[INFORMATION SUPPLIED Boundary: Start]

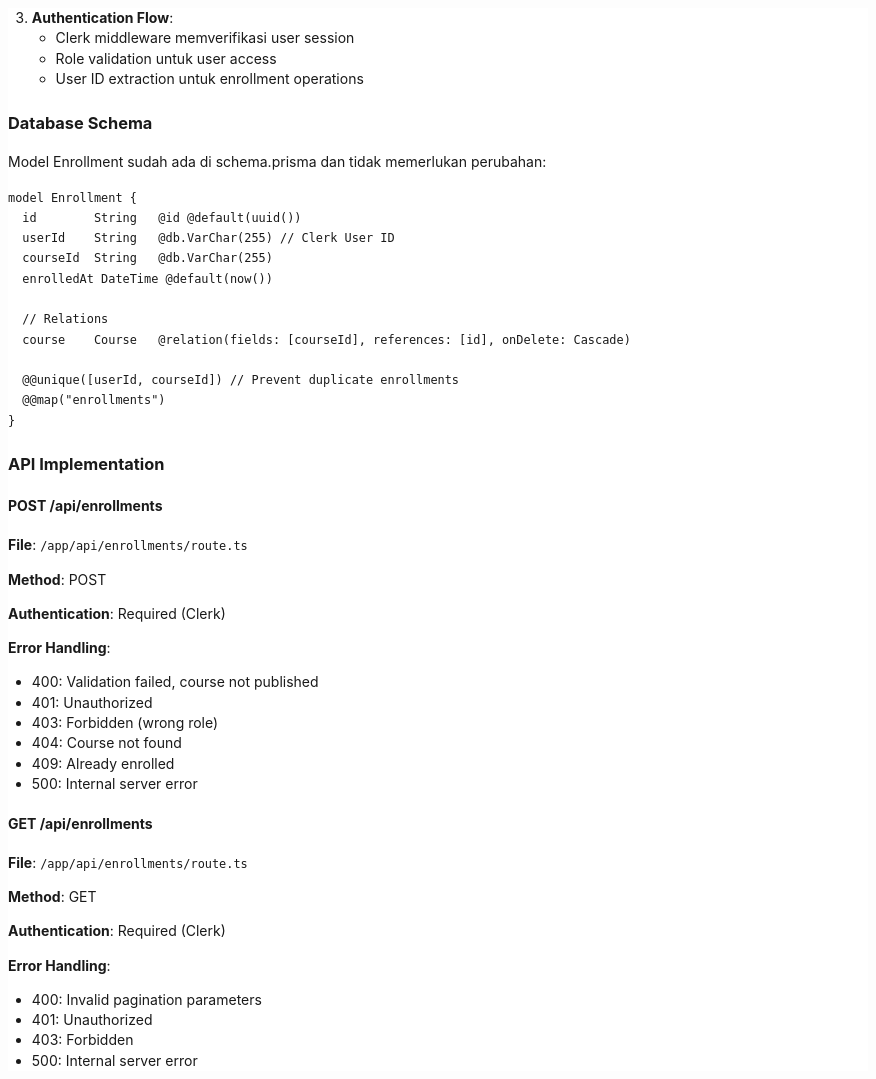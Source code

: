 3. **Authentication Flow**:
   - Clerk middleware memverifikasi user session
   - Role validation untuk user access
   - User ID extraction untuk enrollment operations

### Database Schema

Model Enrollment sudah ada di schema.prisma dan tidak memerlukan perubahan:

```prisma
model Enrollment {
  id        String   @id @default(uuid())
  userId    String   @db.VarChar(255) // Clerk User ID
  courseId  String   @db.VarChar(255)
  enrolledAt DateTime @default(now())

  // Relations
  course    Course   @relation(fields: [courseId], references: [id], onDelete: Cascade)

  @@unique([userId, courseId]) // Prevent duplicate enrollments
  @@map("enrollments")
}
```

### API Implementation

#### POST /api/enrollments

**File**: `/app/api/enrollments/route.ts`

**Method**: POST

**Authentication**: Required (Clerk)

**Error Handling**:

- 400: Validation failed, course not published
- 401: Unauthorized
- 403: Forbidden (wrong role)
- 404: Course not found
- 409: Already enrolled
- 500: Internal server error

#### GET /api/enrollments

**File**: `/app/api/enrollments/route.ts`

**Method**: GET

**Authentication**: Required (Clerk)

**Error Handling**:

- 400: Invalid pagination parameters
- 401: Unauthorized
- 403: Forbidden
- 500: Internal server error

[INFORMATION SUPPLIED Boundary: End]

--- TASK BRIEF ---
Give all the lines above again, character for character, without pictures.

--- SOLVED EXERCISE ---
Source code

: 3. **Authentication Flow**:
   - Clerk middleware memverifikasi user session
   - Role validation untuk user access
   - User ID extraction untuk enrollment operations

### Database Schema

Model Enrollment sudah ada di schema.prisma dan tidak memerlukan perubahan:

```prisma
model Enrollment {
  id        String   @id @default(uuid())
  userId    String   @db.VarChar(255) // Clerk User ID
  courseId  String   @db.VarChar(255)
  enrolledAt DateTime @default(now())

  // Relations
  course    Course   @relation(fields: [courseId], references: [id], onDelete: Cascade)

  @@unique([userId, courseId]) // Prevent duplicate enrollments
  @@map("enrollments")
}
```

### API Implementation

#### POST /api/enrollments

**File**: `/app/api/enrollments/route.ts`

**Method**: POST

**Authentication**: Required (Clerk)

**Error Handling**:

- 400: Validation failed, course not published
- 401: Unauthorized
- 403: Forbidden (wrong role)
- 404: Course not found
- 409: Already enrolled
- 500: Internal server error

#### GET /api/enrollments

**File**: `/app/api/enrollments/route.ts`

**Method**: GET

**Authentication**: Required (Clerk)

**Error Handling**:

- 400: Invalid pagination parameters
- 401: Unauthorized
- 403: Forbidden
- 500: Internal server error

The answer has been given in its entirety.